Return each line of the records holding the string "现在的机制看".

-- Entries shown follows --

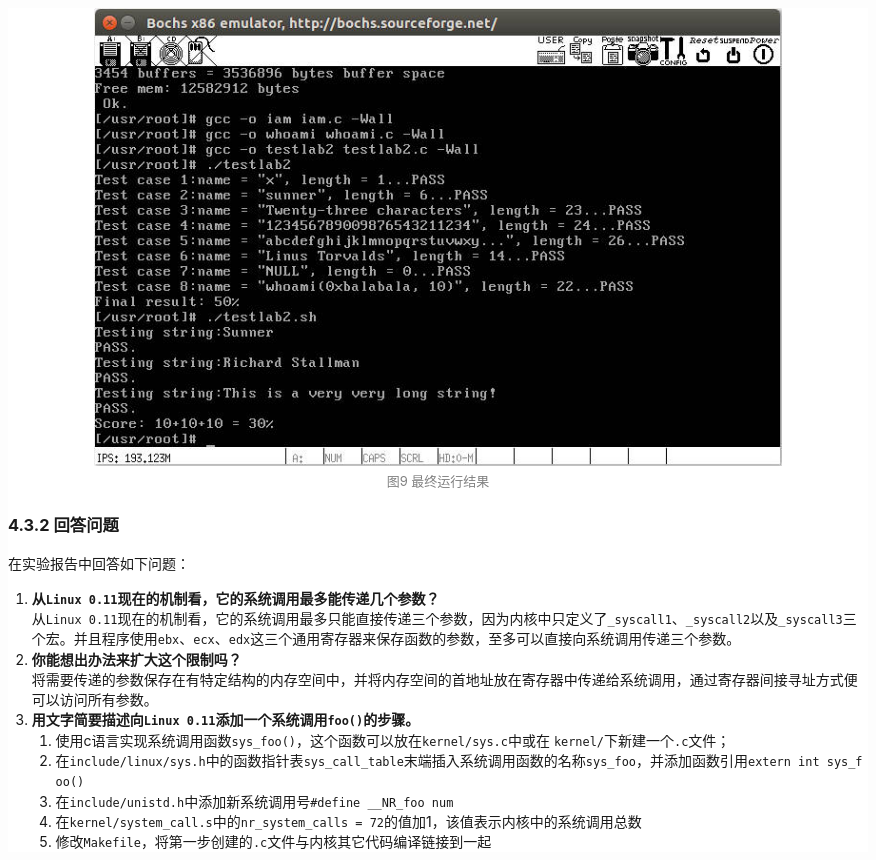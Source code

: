   <div align="center"><img src="./images/9.jpg" width="80%" alt="图片" title="Flat Model"></div><center><font size=2 color=grey>图9 最终运行结果</font></center> 

### 4.3.2 回答问题
在实验报告中回答如下问题：
1. **从`Linux 0.11`现在的机制看，它的系统调用最多能传递几个参数？**</br>
从`Linux 0.11`现在的机制看，它的系统调用最多只能直接传递三个参数，因为内核中只定义了`_syscall1`、`_syscall2`以及`_syscall3`三个宏。并且程序使用`ebx`、`ecx`、`edx`这三个通用寄存器来保存函数的参数，至多可以直接向系统调用传递三个参数。
1. **你能想出办法来扩大这个限制吗？**</br>
将需要传递的参数保存在有特定结构的内存空间中，并将内存空间的首地址放在寄存器中传递给系统调用，通过寄存器间接寻址方式便可以访问所有参数。
1. **用文字简要描述向`Linux 0.11`添加一个系统调用`foo()`的步骤。**
   1. 使用c语言实现系统调用函数`sys_foo()`，这个函数可以放在`kernel/sys.c`中或在 `kernel/`下新建一个`.c`文件；
   2. 在`include/linux/sys.h`中的函数指针表`sys_call_table`末端插入系统调用函数的名称`sys_foo`，并添加函数引用`extern int sys_foo()`
   3. 在`include/unistd.h`中添加新系统调用号`#define __NR_foo num`
   4. 在`kernel/system_call.s`中的`nr_system_calls = 72`的值加1，该值表示内核中的系统调用总数
   5. 修改`Makefile`，将第一步创建的`.c`文件与内核其它代码编译链接到一起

-- Entries shown concluded --

*Finished task*:
1. **从`Linux 0.11`现在的机制看，它的系统调用最多能传递几个参数？**</br>
从`Linux 0.11`现在的机制看，它的系统调用最多只能直接传递三个参数，因为内核中只定义了`_syscall1`、`_syscall2`以及`_syscall3`三个宏。并且程序使用`ebx`、`ecx`、`edx`这三个通用寄存器来保存函数的参数，至多可以直接向系统调用传递三个参数。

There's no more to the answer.